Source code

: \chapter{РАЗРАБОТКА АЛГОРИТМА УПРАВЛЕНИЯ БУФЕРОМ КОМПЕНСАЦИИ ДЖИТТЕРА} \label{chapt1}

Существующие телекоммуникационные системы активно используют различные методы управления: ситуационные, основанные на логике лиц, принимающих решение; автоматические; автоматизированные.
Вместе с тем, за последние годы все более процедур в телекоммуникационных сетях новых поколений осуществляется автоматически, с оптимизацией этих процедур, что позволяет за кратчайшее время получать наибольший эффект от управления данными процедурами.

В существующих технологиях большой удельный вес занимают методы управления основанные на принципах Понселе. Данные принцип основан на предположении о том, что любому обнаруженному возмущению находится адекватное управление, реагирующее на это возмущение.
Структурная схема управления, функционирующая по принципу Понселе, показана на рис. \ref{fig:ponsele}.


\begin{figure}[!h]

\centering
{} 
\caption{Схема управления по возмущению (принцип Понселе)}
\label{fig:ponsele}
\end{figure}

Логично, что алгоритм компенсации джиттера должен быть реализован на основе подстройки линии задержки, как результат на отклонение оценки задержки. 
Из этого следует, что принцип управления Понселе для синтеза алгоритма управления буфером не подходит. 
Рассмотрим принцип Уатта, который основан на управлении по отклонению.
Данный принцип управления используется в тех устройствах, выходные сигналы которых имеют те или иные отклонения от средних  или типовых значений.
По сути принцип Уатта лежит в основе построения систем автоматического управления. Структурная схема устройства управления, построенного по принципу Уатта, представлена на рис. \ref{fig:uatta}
——————————
● **Task statement**
Look through the material above for the word "возмущению" and copy every line that has it.

● **Answer box**
В существующих технологиях большой удельный вес занимают методы управления основанные на принципах Понселе. Данные принцип основан на предположении о том, что любому обнаруженному возмущению находится адекватное управление, реагирующее на это возмущение.
\caption{Схема управления по возмущению (принцип Понселе)}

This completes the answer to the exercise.